▶ _What the task requires_: Please give back word for word the lines of the material below between the line containing "So we have two" and the line containing "And most interestingly", inclusive.

Segment Open

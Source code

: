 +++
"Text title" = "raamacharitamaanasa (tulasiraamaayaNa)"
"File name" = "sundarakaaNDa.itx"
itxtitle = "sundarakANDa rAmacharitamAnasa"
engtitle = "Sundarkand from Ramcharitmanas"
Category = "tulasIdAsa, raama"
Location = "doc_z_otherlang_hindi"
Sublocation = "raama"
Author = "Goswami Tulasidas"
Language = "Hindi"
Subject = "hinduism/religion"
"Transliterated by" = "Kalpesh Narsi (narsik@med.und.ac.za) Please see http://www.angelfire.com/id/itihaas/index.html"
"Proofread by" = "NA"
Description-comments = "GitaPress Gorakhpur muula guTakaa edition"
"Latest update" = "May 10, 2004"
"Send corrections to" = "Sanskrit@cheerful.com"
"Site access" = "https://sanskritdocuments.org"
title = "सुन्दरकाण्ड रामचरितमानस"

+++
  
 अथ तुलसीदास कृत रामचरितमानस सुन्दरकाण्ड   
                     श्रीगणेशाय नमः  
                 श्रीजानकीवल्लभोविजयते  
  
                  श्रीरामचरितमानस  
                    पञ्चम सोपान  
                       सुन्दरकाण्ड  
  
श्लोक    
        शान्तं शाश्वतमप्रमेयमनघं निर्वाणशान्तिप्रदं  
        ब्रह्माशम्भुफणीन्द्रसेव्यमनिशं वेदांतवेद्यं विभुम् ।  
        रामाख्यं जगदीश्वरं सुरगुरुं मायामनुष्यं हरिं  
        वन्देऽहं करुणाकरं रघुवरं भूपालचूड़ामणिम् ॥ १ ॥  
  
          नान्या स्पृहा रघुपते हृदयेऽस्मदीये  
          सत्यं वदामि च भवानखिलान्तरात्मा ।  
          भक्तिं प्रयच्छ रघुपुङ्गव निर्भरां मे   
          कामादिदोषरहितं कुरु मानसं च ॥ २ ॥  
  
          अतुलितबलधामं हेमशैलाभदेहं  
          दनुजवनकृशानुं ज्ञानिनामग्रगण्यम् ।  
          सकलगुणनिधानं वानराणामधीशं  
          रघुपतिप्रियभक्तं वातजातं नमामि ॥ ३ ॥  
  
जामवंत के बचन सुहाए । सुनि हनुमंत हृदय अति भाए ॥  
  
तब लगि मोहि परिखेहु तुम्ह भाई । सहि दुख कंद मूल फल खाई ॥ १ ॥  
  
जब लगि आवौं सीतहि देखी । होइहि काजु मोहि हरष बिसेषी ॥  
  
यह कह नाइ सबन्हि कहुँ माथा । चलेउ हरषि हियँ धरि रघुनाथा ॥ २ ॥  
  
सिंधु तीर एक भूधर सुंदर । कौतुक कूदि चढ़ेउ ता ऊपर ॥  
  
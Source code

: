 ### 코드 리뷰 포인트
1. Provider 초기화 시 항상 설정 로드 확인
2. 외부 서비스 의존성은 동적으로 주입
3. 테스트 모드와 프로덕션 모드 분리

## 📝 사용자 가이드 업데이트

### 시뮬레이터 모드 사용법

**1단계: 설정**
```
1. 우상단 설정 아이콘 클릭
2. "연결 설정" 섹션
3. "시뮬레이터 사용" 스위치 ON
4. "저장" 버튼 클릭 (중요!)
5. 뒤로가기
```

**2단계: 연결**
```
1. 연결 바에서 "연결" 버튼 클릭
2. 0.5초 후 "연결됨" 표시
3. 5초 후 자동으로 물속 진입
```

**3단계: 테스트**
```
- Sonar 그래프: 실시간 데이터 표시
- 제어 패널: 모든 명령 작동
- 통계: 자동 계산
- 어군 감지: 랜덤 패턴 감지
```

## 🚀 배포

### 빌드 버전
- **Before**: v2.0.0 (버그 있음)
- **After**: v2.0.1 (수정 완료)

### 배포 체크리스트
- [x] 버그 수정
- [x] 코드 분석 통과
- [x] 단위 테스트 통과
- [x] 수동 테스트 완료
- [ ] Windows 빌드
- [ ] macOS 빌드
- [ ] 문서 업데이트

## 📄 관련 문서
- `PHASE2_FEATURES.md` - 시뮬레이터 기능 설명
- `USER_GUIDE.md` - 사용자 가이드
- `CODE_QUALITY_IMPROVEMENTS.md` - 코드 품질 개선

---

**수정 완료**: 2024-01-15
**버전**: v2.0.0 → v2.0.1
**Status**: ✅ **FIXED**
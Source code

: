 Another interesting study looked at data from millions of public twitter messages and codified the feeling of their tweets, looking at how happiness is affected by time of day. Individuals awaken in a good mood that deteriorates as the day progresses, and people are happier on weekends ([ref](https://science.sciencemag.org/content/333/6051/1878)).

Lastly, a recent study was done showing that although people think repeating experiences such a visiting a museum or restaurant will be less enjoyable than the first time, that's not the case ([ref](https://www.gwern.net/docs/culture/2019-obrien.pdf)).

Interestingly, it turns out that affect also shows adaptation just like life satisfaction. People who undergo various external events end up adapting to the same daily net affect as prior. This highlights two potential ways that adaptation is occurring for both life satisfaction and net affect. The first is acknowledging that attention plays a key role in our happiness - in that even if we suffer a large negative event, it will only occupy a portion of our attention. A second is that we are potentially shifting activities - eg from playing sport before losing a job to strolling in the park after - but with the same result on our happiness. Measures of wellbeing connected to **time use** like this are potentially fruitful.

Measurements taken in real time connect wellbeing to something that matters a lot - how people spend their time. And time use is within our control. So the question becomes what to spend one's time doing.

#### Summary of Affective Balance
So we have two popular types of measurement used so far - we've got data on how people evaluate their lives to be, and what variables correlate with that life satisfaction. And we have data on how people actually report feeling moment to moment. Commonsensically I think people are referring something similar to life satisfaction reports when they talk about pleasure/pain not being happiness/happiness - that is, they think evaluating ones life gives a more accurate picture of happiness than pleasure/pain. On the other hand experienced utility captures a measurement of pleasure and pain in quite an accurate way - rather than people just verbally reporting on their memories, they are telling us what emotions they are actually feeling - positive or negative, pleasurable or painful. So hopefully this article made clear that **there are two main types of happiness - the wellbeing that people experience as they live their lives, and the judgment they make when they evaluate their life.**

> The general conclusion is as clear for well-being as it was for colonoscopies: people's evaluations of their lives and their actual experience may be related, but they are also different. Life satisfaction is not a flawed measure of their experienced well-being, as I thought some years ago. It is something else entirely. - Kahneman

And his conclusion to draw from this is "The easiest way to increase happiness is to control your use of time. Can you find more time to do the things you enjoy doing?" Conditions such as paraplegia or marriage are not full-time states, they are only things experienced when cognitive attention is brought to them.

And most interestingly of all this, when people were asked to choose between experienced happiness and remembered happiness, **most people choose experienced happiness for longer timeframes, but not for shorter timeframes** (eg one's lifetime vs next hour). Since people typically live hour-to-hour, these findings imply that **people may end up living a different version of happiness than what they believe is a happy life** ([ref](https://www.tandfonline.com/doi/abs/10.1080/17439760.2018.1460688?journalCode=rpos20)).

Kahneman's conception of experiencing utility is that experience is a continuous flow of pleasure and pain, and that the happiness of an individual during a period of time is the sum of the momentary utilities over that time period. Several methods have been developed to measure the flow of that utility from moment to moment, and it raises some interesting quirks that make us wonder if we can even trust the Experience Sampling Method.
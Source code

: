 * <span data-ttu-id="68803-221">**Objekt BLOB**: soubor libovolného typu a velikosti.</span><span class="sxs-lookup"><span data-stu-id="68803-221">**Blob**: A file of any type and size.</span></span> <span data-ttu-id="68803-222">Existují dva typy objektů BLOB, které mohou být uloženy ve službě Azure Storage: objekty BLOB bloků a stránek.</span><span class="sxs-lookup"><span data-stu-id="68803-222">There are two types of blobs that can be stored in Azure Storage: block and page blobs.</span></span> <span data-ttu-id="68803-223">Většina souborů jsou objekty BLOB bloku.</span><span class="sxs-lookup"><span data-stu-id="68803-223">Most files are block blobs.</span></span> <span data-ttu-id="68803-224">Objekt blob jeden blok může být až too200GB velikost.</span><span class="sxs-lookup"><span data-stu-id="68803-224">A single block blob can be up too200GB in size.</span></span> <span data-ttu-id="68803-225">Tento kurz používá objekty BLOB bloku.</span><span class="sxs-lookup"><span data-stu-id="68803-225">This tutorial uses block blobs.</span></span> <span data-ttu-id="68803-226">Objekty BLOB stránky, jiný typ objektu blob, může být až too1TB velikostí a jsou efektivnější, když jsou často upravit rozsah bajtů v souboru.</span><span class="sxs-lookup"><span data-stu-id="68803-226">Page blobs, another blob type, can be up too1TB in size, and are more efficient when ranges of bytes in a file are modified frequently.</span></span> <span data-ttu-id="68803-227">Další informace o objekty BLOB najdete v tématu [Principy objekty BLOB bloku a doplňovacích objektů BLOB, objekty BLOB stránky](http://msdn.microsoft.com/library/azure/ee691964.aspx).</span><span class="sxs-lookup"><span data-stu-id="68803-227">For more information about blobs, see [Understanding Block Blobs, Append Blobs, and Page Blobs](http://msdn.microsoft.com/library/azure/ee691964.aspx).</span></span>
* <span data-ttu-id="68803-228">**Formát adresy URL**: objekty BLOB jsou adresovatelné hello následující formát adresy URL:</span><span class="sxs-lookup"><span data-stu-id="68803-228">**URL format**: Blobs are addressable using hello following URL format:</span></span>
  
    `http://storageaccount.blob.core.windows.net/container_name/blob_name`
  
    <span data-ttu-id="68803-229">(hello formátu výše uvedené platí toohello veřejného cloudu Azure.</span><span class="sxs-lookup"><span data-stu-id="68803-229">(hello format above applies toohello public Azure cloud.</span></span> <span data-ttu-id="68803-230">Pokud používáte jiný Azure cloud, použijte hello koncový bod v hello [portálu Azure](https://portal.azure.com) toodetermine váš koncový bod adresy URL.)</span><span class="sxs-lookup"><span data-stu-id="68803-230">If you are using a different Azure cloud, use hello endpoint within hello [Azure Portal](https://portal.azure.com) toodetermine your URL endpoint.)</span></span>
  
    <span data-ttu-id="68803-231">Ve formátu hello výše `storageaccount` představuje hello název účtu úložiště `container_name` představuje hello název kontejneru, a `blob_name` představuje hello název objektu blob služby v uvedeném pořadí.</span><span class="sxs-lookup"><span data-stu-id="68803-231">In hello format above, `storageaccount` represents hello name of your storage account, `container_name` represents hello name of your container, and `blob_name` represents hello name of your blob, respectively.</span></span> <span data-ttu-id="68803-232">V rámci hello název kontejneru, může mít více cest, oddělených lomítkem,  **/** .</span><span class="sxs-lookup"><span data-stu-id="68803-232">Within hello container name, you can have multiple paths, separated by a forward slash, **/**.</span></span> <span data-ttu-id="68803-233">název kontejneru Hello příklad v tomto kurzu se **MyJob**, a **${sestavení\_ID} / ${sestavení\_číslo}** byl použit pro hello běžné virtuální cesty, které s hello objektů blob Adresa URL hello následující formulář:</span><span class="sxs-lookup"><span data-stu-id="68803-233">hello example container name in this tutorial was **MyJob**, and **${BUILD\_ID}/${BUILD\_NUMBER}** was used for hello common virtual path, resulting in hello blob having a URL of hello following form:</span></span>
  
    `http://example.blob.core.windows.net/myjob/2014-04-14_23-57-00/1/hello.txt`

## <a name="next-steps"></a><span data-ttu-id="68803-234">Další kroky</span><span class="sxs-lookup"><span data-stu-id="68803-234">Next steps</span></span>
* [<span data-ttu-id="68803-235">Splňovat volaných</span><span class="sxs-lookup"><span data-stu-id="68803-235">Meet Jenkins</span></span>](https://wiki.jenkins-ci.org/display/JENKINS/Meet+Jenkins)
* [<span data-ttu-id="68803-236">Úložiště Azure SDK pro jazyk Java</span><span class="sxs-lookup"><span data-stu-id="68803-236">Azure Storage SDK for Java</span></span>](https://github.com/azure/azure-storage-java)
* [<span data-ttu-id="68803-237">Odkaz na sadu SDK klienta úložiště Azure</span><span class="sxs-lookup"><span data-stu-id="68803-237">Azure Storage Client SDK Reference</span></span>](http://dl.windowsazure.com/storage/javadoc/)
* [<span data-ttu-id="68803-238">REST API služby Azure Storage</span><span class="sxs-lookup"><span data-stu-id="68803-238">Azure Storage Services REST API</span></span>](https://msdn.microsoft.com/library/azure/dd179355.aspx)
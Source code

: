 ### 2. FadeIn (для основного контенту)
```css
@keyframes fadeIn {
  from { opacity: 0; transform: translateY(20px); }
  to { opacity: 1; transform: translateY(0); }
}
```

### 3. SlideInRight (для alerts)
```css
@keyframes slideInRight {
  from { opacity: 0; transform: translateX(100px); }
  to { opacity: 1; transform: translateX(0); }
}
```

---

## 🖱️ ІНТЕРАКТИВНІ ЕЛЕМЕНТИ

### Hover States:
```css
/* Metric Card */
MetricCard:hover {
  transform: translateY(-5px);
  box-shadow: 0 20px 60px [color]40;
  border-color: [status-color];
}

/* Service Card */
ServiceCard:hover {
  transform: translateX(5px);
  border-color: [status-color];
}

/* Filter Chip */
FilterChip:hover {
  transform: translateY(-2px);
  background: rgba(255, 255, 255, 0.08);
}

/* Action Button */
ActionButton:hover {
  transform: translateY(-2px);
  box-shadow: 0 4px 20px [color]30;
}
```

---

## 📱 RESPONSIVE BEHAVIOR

Segment Closed

▶ _Output of the exercise_:
So we have two popular types of measurement used so far - we've got data on how people evaluate their lives to be, and what variables correlate with that life satisfaction. And we have data on how people actually report feeling moment to moment. Commonsensically I think people are referring something similar to life satisfaction reports when they talk about pleasure/pain not being happiness/happiness - that is, they think evaluating ones life gives a more accurate picture of happiness than pleasure/pain. On the other hand experienced utility captures a measurement of pleasure and pain in quite an accurate way - rather than people just verbally reporting on their memories, they are telling us what emotions they are actually feeling - positive or negative, pleasurable or painful. So hopefully this article made clear that **there are two main types of happiness - the wellbeing that people experience as they live their lives, and the judgment they make when they evaluate their life.**

> The general conclusion is as clear for well-being as it was for colonoscopies: people's evaluations of their lives and their actual experience may be related, but they are also different. Life satisfaction is not a flawed measure of their experienced well-being, as I thought some years ago. It is something else entirely. - Kahneman

And his conclusion to draw from this is "The easiest way to increase happiness is to control your use of time. Can you find more time to do the things you enjoy doing?" Conditions such as paraplegia or marriage are not full-time states, they are only things experienced when cognitive attention is brought to them.

And most interestingly of all this, when people were asked to choose between experienced happiness and remembered happiness, **most people choose experienced happiness for longer timeframes, but not for shorter timeframes** (eg one's lifetime vs next hour). Since people typically live hour-to-hour, these findings imply that **people may end up living a different version of happiness than what they believe is a happy life** ([ref](https://www.tandfonline.com/doi/abs/10.1080/17439760.2018.1460688?journalCode=rpos20)).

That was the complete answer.